▶ [PROBLEM DETAILS] Copy every line that contains the string "working" from the entries below.

▶ [INPUT FOR THIS TASK]
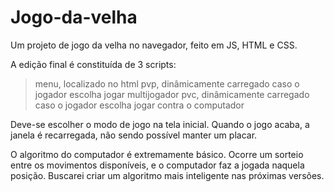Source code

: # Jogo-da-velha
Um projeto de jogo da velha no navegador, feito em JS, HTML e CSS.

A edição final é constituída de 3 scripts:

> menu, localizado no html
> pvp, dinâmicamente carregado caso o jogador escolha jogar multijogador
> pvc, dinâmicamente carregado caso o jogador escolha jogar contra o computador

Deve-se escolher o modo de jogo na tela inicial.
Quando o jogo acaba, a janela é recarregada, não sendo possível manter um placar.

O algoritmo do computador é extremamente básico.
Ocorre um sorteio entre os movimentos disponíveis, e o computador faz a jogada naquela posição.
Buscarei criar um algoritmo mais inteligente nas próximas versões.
---
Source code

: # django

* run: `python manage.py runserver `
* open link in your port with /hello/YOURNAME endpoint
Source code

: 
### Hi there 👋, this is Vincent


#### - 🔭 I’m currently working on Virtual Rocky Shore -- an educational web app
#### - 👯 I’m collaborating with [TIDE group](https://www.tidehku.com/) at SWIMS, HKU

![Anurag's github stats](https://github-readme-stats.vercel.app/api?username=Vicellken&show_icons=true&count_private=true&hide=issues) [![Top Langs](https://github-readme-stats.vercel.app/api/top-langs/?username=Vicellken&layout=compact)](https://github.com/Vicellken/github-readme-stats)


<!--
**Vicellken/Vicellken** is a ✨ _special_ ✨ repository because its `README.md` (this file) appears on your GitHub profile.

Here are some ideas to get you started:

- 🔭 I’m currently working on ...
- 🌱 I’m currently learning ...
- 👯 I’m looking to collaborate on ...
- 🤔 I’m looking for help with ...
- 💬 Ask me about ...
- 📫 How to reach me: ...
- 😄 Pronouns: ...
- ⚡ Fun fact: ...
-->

▶ [OUTPUT OF THE TASK]
#### - 🔭 I’m currently working on Virtual Rocky Shore -- an educational web app
- 🔭 I’m currently working on ...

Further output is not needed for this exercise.